The Narrative Transformation Lab

Plot

…plot is an accurate term that names the internally consistent, interrelated pattern of events that move through time to shape and design a story.
Robert McKee, Story: Substance, Structure, Style, and the Principles of Screenwriting (2010, p. 43)
…a plot should serve to orchestrate a symphony of changes. It’s change that obsesses brains and keeps them engaged.
Will Storr, The Science of Storytelling (2020, p. 196)
I’m a writer, so I want to understand the plot points and beats as a means toward manipulating reader desires.
Gail Carriger, The Heroine’s Journey (2020, p. 85)
A plot point is defined as any incident, episode, or event that hooks into the action and spins it around in another direction.
Syd Field, Screenplay: The Foundations of Screenwriting (2005, p. 26)
The job of your plot is to test, break and retest a flawed character.
Will Storr, The Science of Storytelling (2020, p. 221)
We have defined a story as a narrative of events arranged in their time-sequence. A plot is also a narrative of events, the emphasis falling on causality. ‘The king dies and then the queen died’ is a story. ‘The king died, and then the queen died of grief’ is a plot…Consider the death of the queen. If it is in a story we say “and then?” If it is in a plot we ask ‘why?’ That is the fundamental difference between these two aspects of the novel.
E. M. Forster, Aspects of the Novel (1927, p. 86)
In literature there are two great organizing patterns. One is the natural cycle itself; the other, a final separation between an idealized and happy world and a horrifying or miserable one. Comedy moves in the general direction of the former, and traditionally closes in some such formula as ‘They lived happily ever after.’ Tragedy moves in the opposite direction, and toward the complementary formula ‘Count no man happy until he is dead.
Northrop Frye, The Great Code: The Bible and Literature (1981, p. 73)
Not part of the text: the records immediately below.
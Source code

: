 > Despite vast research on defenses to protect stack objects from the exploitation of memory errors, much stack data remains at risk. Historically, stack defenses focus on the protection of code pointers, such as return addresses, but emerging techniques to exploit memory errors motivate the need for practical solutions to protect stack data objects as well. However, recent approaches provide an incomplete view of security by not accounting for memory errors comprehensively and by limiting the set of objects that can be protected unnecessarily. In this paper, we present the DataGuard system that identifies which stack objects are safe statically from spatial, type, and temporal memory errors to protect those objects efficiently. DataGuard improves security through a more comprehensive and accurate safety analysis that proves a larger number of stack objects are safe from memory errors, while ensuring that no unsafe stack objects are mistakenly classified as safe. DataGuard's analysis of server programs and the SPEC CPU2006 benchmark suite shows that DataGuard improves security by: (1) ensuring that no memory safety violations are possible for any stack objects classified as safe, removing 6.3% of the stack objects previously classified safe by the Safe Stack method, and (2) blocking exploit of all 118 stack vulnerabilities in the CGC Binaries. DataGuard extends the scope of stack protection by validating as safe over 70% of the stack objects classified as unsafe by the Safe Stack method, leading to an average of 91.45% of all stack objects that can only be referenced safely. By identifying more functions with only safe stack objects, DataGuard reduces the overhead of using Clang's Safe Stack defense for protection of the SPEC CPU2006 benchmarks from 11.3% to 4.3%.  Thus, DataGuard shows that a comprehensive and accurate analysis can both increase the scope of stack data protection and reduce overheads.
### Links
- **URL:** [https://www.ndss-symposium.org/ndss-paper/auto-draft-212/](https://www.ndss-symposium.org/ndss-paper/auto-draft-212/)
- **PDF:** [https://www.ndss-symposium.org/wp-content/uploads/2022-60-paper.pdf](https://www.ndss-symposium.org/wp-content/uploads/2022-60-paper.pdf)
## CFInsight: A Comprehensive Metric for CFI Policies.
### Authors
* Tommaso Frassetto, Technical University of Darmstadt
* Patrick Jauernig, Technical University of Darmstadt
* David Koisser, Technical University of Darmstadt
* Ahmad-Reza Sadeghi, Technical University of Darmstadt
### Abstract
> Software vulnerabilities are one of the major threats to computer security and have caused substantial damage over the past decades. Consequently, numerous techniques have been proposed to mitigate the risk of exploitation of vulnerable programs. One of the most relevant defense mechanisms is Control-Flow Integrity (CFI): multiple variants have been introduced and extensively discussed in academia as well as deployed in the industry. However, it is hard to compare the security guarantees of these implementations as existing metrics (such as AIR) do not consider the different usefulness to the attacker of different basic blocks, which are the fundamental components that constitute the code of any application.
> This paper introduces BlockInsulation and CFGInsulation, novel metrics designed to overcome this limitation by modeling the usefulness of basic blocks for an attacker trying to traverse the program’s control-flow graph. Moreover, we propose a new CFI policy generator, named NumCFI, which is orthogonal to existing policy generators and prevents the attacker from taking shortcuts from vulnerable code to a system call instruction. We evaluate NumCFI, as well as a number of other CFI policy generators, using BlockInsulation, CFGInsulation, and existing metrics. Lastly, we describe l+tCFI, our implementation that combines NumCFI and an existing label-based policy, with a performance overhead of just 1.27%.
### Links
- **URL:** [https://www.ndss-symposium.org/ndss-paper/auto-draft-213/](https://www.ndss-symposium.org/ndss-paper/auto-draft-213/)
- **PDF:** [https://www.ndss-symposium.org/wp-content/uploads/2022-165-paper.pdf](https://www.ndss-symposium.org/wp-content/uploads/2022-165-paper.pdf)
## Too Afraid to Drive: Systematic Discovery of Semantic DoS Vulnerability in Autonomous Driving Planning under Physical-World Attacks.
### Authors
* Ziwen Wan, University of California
And an old debate in screenwriting asks: what’s more important, character or plot? But this query also raises a false question. Because in visual storytelling it’s impossible to separate effective plot from character. We can’t declare either one more important. They’re two aspects of the same thing.
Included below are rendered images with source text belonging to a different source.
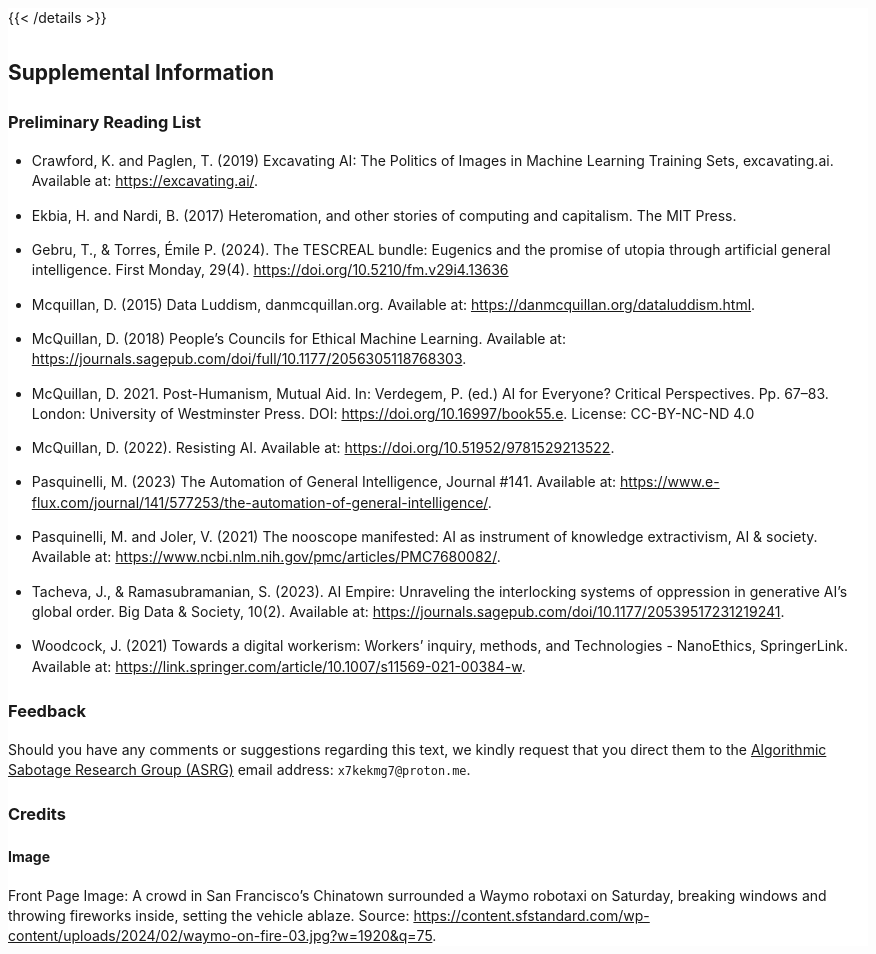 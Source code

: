 {{< /details >}}

## Supplemental Information

### Preliminary Reading List

- Crawford, K. and Paglen, T. (2019) Excavating AI: The Politics of Images in Machine Learning Training Sets, excavating.ai. Available at: https://excavating.ai/.

- Ekbia, H. and Nardi, B. (2017) Heteromation, and other stories of computing and capitalism. The MIT Press.

- Gebru, T., & Torres, Émile P. (2024). The TESCREAL bundle: Eugenics and the promise of utopia through artificial general intelligence. First Monday, 29(4). https://doi.org/10.5210/fm.v29i4.13636

- Mcquillan, D. (2015) Data Luddism, danmcquillan.org. Available at: https://danmcquillan.org/dataluddism.html.

- McQuillan, D. (2018) People’s Councils for Ethical Machine Learning. Available at: https://journals.sagepub.com/doi/full/10.1177/2056305118768303.

- McQuillan, D. 2021. Post-Humanism, Mutual Aid. In: Verdegem, P. (ed.) AI for Everyone? Critical Perspectives. Pp. 67–83. London: University of Westminster Press. DOI: https://doi.org/10.16997/book55.e. License: CC-BY-NC-ND 4.0

- McQuillan, D. (2022). Resisting AI. Available at: https://doi.org/10.51952/9781529213522.

- Pasquinelli, M. (2023) The Automation of General Intelligence, Journal #141. Available at: https://www.e-flux.com/journal/141/577253/the-automation-of-general-intelligence/.

- Pasquinelli, M. and Joler, V. (2021) The nooscope manifested: AI as instrument of knowledge extractivism, AI & society. Available at: https://www.ncbi.nlm.nih.gov/pmc/articles/PMC7680082/.
 
- Tacheva, J., & Ramasubramanian, S. (2023). AI Empire: Unraveling the interlocking systems of oppression in generative AI’s global order. Big Data & Society, 10(2). Available at: https://journals.sagepub.com/doi/10.1177/20539517231219241.
 
- Woodcock, J. (2021) Towards a digital workerism: Workers’ inquiry, methods, and Technologies - NanoEthics, SpringerLink. Available at: https://link.springer.com/article/10.1007/s11569-021-00384-w.

### Feedback

Should you have any comments or suggestions regarding this text, we kindly request that you direct them to the [Algorithmic Sabotage Research Group (ASRG)](https://algorithmic-sabotage.github.io/asrg/about/) email address: `x7kekmg7@proton.me`.

### Credits

#### Image

Front Page Image: A crowd in San Francisco’s Chinatown surrounded a Waymo robotaxi on Saturday, breaking windows and throwing fireworks inside, setting the vehicle ablaze. Source: https://content.sfstandard.com/wp-content/uploads/2024/02/waymo-on-fire-03.jpg?w=1920&q=75.

[^1]: Pasquinelli, M. (2023) The Automation of General Intelligence, Journal #141. Available at: https://www.e-flux.com/journal/141/577253/the-automation-of-general-intelligence/.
Eric Edson, The Story Solution (2011, p. 113)
The way you drive your story foreword is by focusing on the actions of the character and the dramatic choices he or she makes during the narrative story line.
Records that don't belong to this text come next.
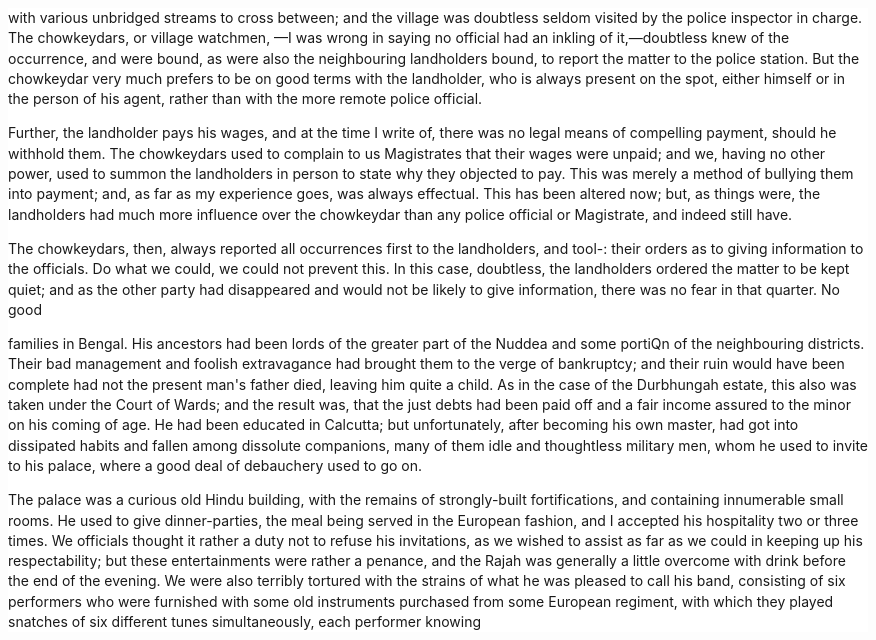 with various unbridged streams to cross between; and the
village was doubtless seldom visited by the police
inspector in charge. The chowkeydars, or village watchmen,
—I was wrong in saying no official had an inkling of
it,—doubtless knew of the occurrence, and were bound,
as were also the neighbouring landholders bound, to report
the matter to the police station. But the chowkeydar
very much prefers to be on good terms with the
landholder, who is always present on the spot, either himself
or in the person of his agent, rather than with the more
remote police official.


Further, the landholder pays his wages, and at the time
I write of, there was no legal means of compelling
payment, should he withhold them. The chowkeydars used
to complain to us Magistrates that their wages were
unpaid; and we, having no other power, used to summon
the landholders in person to state why they objected to
pay. This was merely a method of bullying them into
payment; and, as far as my experience goes, was always
effectual. This has been altered now; but, as things were,
the landholders had much more influence over the
chowkeydar than any police official or Magistrate, and indeed
still have.


The chowkeydars, then, always reported all occurrences
first to the landholders, and tool-: their orders as to giving
information to the officials. Do what we could, we could
not prevent this. In this case, doubtless, the landholders
ordered the matter to be kept quiet; and as the other
party had disappeared and would not be likely to give
information, there was no fear in that quarter. No good

families in Bengal. His ancestors had been lords of the
greater part of the Nuddea and some portiQn of the
neighbouring districts. Their bad management and foolish
extravagance had brought them to the verge of
bankruptcy; and their ruin would have been complete had not
the present man's father died, leaving him quite a child.
As in the case of the Durbhungah estate, this also was
taken under the Court of Wards; and the result was, that
the just debts had been paid off and a fair income assured
to the minor on his coming of age. He had been
educated in Calcutta; but unfortunately, after becoming his
own master, had got into dissipated habits and fallen
among dissolute companions, many of them idle and
thoughtless military men, whom he used to invite to his
palace, where a good deal of debauchery used to go on.


The palace was a curious old Hindu building, with the
remains of strongly-built fortifications, and containing
innumerable small rooms. He used to give dinner-parties,
the meal being served in the European fashion, and I
accepted his hospitality two or three times. We officials
thought it rather a duty not to refuse his invitations, as
we wished to assist as far as we could in keeping up his
respectability; but these entertainments were rather a
penance, and the Rajah was generally a little overcome
with drink before the end of the evening. We were also
terribly tortured with the strains of what he was pleased
to call his band, consisting of six performers who were
furnished with some old instruments purchased from some
European regiment, with which they played snatches of
six different tunes simultaneously, each performer knowing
Syd Field, Screenplay: The Foundations of Screenwriting (2005, pp. 46–47)
The job of the plot is to plot against the protagonist.
Will Storr, The Science of Storytelling (2020, p. 190)
…the plot, instead of finding human beings more or less cut to its requirements, as they are in the drama, finds them enormous, shadowy, and intractable, and three-quarters hidden like an iceberg.